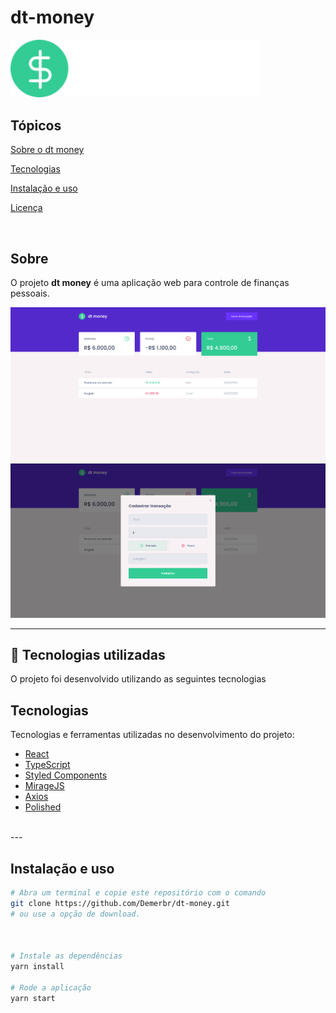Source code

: # dt-money


  <img alt="dtmoney" title="dtmoney" width="400px"  src="https://github.com/Demerbr/dt-money/blob/main/src/assets/logo.svg" />



## Tópicos 

[Sobre o dt money](#sobre-o-dt-money)

[Tecnologias](#tecnologias)

[Instalação e uso](#instalação-e-uso)

[Licença](#licença)

<br>




##  Sobre

O projeto **dt money** é uma aplicação web para controle de finanças pessoais.

<img src="https://github.com/Demerbr/dt-money/blob/main/src/assets/app.png" />
<img src="https://github.com/Demerbr/dt-money/blob/main/src/assets/app-modal.png" />


---

## 🚀 Tecnologias utilizadas

O projeto foi desenvolvido utilizando as seguintes tecnologias
## Tecnologias

Tecnologias e ferramentas utilizadas no desenvolvimento do projeto:

- [React](https://reactjs.org/)
- [TypeScript](https://www.typescriptlang.org/)
- [Styled Components](https://styled-components.com/)
- [MirageJS](https://miragejs.com/)
- [Axios](https://github.com/axios/axios)
- [Polished](https://polished.js.org/)

<br>
---

## Instalação e uso

```bash
# Abra um terminal e copie este repositório com o comando
git clone https://github.com/Demerbr/dt-money.git
# ou use a opção de download.



# Instale as dependências
yarn install

# Rode a aplicação
yarn start
```

<br>


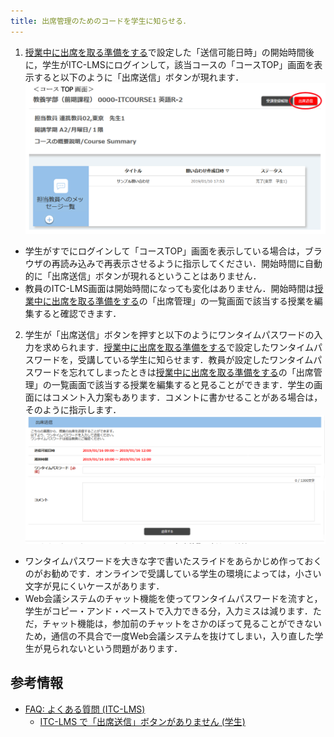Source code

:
 ```yaml
---
title: 出席管理のためのコードを学生に知らせる．
---
```

1. <a href="prepare_attendances" target="">授業中に出席を取る準備をする</a>で設定した「送信可能日時」の開始時間後に，学生がITC-LMSにログインして，該当コースの「コースTOP」画面を表示すると以下のように「出席送信」ボタンが現れます．
![出席送信](at1.png)
  * 学生がすでにログインして「コースTOP」画面を表示している場合は，ブラウザの再読み込みで再表示させるように指示してください．開始時間に自動的に「出席送信」ボタンが現れるということはありません．
  * 教員のITC-LMS画面は開始時間になっても変化はありません．開始時間は<a href="prepare_attendances" target="">授業中に出席を取る準備をする</a>の「出席管理」の一覧画面で該当する授業を編集すると確認できます．
2. 学生が「出席送信」ボタンを押すと以下のようにワンタイムパスワードの入力を求められます．<a href="prepare_attendances" target="">授業中に出席を取る準備をする</a>で設定したワンタイムパスワードを，受講している学生に知らせます．教員が設定したワンタイムパスワードを忘れてしまったときは<a href="prepare_attendances" target="">授業中に出席を取る準備をする</a>の「出席管理」の一覧画面で該当する授業を編集すると見ることができます．学生の画面にはコメント入力案もあります．コメントに書かせることがある場合は，そのように指示します．
![ワンタイムパスワードの入力](at2.png)
  * ワンタイムパスワードを大きな字で書いたスライドをあらかじめ作っておくのがお勧めです．オンラインで受講している学生の環境によっては，小さい文字が見にくいケースがあります．
  * Web会議システムのチャット機能を使ってワンタイムパスワードを流すと，学生がコピー・アンド・ペーストで入力できる分，入力ミスは減ります．ただ，チャット機能は，参加前のチャットをさかのぼって見ることができないため，通信の不具合で一度Web会議システムを抜けてしまい，入り直した学生が見られないという問題があります．

## 参考情報
* <a href="https://www.ecc.u-tokyo.ac.jp/itc-lms/faq.html">FAQ: よくある質問 (ITC-LMS)</a>
  * <a href="https://www.ecc.u-tokyo.ac.jp/announcement/2014/05/13_1905.html">ITC-LMS で「出席送信」ボタンがありません (学生)</a>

# # #

_THE TASK_.
Which of the lines above include the word "出席送信"? Copy each of them.

_REPLY TO THE EXERCISE_.
1. <a href="prepare_attendances" target="">授業中に出席を取る準備をする</a>で設定した「送信可能日時」の開始時間後に，学生がITC-LMSにログインして，該当コースの「コースTOP」画面を表示すると以下のように「出席送信」ボタンが現れます．
![出席送信](at1.png)
  * 学生がすでにログインして「コースTOP」画面を表示している場合は，ブラウザの再読み込みで再表示させるように指示してください．開始時間に自動的に「出席送信」ボタンが現れるということはありません．
2. 学生が「出席送信」ボタンを押すと以下のようにワンタイムパスワードの入力を求められます．<a href="prepare_attendances" target="">授業中に出席を取る準備をする</a>で設定したワンタイムパスワードを，受講している学生に知らせます．教員が設定したワンタイムパスワードを忘れてしまったときは<a href="prepare_attendances" target="">授業中に出席を取る準備をする</a>の「出席管理」の一覧画面で該当する授業を編集すると見ることができます．学生の画面にはコメント入力案もあります．コメントに書かせることがある場合は，そのように指示します．
  * <a href="https://www.ecc.u-tokyo.ac.jp/announcement/2014/05/13_1905.html">ITC-LMS で「出席送信」ボタンがありません (学生)</a>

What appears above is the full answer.